Are you not aware of the fact that NVE is in the last year of his deal (save the Mavs some $$ - there is a business side to the NBA!) and your Mavs drafted Harris to be their future PG, not Terry?


----------



## Ed O (Dec 30, 2002)

> Originally posted by <b>Hap</b>!
> 
> no, but if you're doing a trade, and you have 2 PG's who are leaving next year (potentially for nada), it'd be nice to get a Pg in return also.


Agreed there.



> this team is going to suck next year, Johnson or not.


We disagree.



> so what does getting him do? Makes us maybe "better" for a year, so he can bolt if he wants to?


Why would he bolt?
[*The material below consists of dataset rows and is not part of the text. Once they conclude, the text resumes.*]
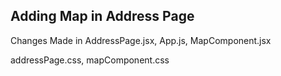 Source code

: Adding Map in Address Page
----
 
Changes Made in AddressPage.jsx, App.js, MapComponent.jsx

addressPage.css, mapComponent.css
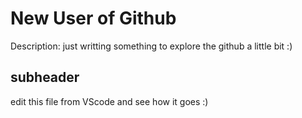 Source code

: # New User of Github
Description: 
just writting something to explore the github a little bit :)

## subheader
edit this file from VScode and see how it goes :) 

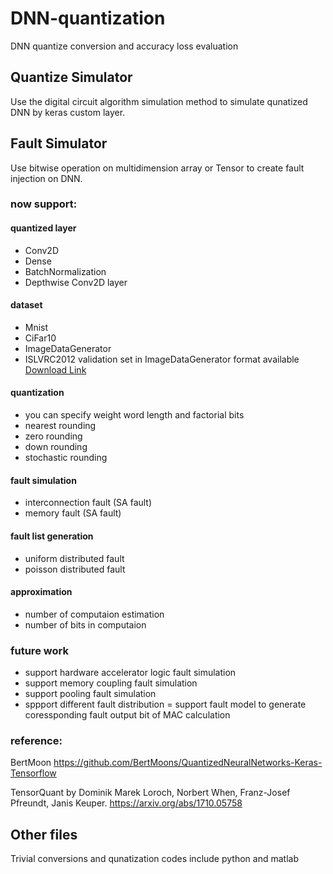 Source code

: # DNN-quantization

DNN quantize conversion and accuracy loss evaluation

## Quantize Simulator

Use the digital circuit algorithm simulation method to simulate qunatized DNN by keras custom layer.

## Fault Simulator

Use bitwise operation on multidimension array or Tensor to create fault injection on DNN.

### now support:
#### quantized layer
-   Conv2D
-   Dense
-   BatchNormalization
-   Depthwise Conv2D layer

#### dataset
-   Mnist
-   CiFar10
- ImageDataGenerator
- ISLVRC2012 validation set in ImageDataGenerator format available  [Download Link](https://drive.google.com/open?id=1FW1N4AfYS8dKdqCYCo29dJl_W6fb2r2b)

#### quantization
- you can specify weight word length and factorial bits
- nearest rounding
- zero rounding
- down rounding
- stochastic rounding

#### fault simulation
- interconnection fault (SA fault)
- memory fault (SA fault)

#### fault list generation
- uniform distributed fault
- poisson distributed fault

#### approximation
- number of computaion estimation
- number of bits in computaion

### future work
- support hardware accelerator logic fault simulation
- support memory coupling fault simulation
- support pooling fault simulation
- sppport different fault distribution
= support fault model to generate coressponding fault output bit of MAC calculation

### reference:


BertMoon https://github.com/BertMoons/QuantizedNeuralNetworks-Keras-Tensorflow

TensorQuant by Dominik Marek Loroch, Norbert When, Franz-Josef Pfreundt, Janis Keuper.
https://arxiv.org/abs/1710.05758

## Other files
Trivial conversions and qunatization codes include python and matlab
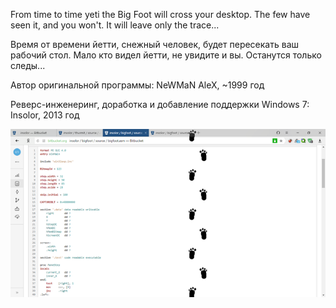 ﻿From time to time yeti the Big Foot will cross your desktop.
The few have seen it, and you won't. It will leave only the trace...

Время от времени йетти, снежный человек, будет пересекать ваш рабочий стол.
Мало кто видел йетти, не увидите и вы. Останутся только следы...

Автор оригинальной программы:
NeWMaN AleX, ~1999 год

Реверс-инженеринг, доработка и добавление поддержки Windows 7:
Insolor, 2013 год

![Screenshot](screenshot.png)
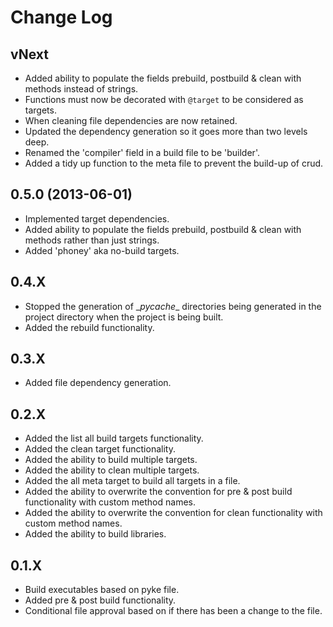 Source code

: # Change Log

## vNext

* Added ability to populate the fields prebuild, postbuild & clean with methods instead of strings.
* Functions must now be decorated with `@target` to be considered as targets.
* When cleaning file dependencies are now retained.
* Updated the dependency generation so it goes more than two levels deep.
* Renamed the 'compiler' field in a build file to be 'builder'.
* Added a tidy up function to the meta file to prevent the build-up of crud.

## 0.5.0 (2013-06-01)

* Implemented target dependencies.
* Added ability to populate the fields prebuild, postbuild & clean with methods rather than just strings.
* Added 'phoney' aka no-build targets.

## 0.4.X

* Stopped the generation of \__pycache__ directories being generated in the project directory when the project is being built.
* Added the rebuild functionality.

## 0.3.X

* Added file dependency generation.

## 0.2.X

* Added the list all build targets functionality.
* Added the clean target functionality.
* Added the ability to build multiple targets.
* Added the ability to clean multiple targets.
* Added the all meta target to build all targets in a file.
* Added the ability to overwrite the convention for pre & post build functionality with custom method names.
* Added the ability to overwrite the convention for clean functionality with custom method names.
* Added the ability to build libraries.

## 0.1.X

* Build executables based on pyke file.
* Added pre & post build functionality.
* Conditional file approval based on if there has been a change to the file.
Portland presumably would be willing to sign him to a new deal and would be able to pay him more than any other team.



> we wouldn't improve enough to warrent it. 6 players, 3 of which probably will play decent roles next year, for 1 player who really doesn't improve us enough, isn't worth it.


I disagree. I'll give up quantity for quality any day of the week. Even if we're not challenging for a championship, Johnson would be a guy who would mature with the rest of our core and be an excellent match with Telfair in the back court.
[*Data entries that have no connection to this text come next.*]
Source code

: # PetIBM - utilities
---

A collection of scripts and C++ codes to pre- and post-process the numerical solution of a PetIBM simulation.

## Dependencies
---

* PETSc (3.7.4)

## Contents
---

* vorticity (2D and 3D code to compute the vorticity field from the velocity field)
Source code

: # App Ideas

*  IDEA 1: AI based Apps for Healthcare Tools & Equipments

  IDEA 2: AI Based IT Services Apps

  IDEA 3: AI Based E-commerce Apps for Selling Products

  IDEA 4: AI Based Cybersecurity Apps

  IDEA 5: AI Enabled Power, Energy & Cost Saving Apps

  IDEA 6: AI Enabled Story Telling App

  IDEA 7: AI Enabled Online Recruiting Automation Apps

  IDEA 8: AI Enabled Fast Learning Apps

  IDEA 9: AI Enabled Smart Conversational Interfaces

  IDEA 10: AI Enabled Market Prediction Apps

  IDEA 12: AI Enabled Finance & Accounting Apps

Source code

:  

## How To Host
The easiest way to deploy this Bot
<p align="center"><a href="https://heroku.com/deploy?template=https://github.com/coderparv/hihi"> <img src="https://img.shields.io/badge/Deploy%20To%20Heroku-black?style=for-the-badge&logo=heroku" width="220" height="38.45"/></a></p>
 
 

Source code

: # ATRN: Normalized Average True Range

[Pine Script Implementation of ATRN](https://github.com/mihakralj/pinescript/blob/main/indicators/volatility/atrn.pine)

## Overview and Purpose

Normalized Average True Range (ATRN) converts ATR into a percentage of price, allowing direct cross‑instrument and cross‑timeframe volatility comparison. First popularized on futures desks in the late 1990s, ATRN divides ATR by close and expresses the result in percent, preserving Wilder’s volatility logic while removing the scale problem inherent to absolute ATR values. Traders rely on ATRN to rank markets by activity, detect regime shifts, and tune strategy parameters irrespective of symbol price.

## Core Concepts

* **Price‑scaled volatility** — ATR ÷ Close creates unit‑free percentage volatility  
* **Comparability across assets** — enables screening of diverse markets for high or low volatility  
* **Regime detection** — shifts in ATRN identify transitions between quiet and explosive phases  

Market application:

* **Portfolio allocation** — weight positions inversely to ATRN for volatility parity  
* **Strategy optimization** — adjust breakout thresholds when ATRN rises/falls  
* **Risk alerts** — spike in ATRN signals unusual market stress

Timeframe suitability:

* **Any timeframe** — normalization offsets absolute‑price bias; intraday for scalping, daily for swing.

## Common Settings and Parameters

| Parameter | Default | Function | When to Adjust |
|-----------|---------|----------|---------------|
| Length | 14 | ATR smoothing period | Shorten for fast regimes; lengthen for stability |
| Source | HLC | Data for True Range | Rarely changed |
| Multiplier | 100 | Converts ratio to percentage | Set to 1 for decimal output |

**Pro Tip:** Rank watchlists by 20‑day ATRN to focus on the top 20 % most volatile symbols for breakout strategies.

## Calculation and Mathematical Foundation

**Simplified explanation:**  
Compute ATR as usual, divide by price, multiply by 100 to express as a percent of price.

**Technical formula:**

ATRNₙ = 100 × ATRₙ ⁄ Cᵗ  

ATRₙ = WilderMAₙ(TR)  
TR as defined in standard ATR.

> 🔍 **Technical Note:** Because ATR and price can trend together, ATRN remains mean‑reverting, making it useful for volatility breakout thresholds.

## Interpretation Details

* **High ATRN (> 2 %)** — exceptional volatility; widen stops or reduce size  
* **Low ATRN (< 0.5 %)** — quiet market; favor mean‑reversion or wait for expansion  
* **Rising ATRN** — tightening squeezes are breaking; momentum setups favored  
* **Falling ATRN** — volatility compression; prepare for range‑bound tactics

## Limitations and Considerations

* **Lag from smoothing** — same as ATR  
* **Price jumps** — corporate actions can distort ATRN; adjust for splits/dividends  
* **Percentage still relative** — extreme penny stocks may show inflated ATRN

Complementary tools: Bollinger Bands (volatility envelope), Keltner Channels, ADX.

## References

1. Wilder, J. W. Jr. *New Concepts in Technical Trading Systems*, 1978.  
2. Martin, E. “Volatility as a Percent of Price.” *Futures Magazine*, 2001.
> his improvement from 3's is a rather huge improvement. I think Johnson, much like AMare, improved a WHOLE lot due to Nash.


Johnson is much more than just a 3 point shooter, though. I would never count on him to shoot over 45% from 3 point range as a Blazer, but he wouldn't have to to be a quality addition and a huge upgrade at the 2 spot.



> and Johnson might suck as a Blazer next year. Just like Shareef's stats didn't translate to Portland last year (or this year).


No, it's not the same thing, no more than saying it COULD rain in Portland tomorrow and it COULD rain in San Diego tomorrow, so we should bet the odds of rain in each place is equal. 

Johnson has a track record of success in the NBA, and Monia does not.

As for SAR: he's not in nearly the same position as he's been in the rest of his career. He's playing out of position, getting far fewer minutes and getting far fewer shots.

Johnson would be playing almost the same role he is right now (and has been playing the last several years).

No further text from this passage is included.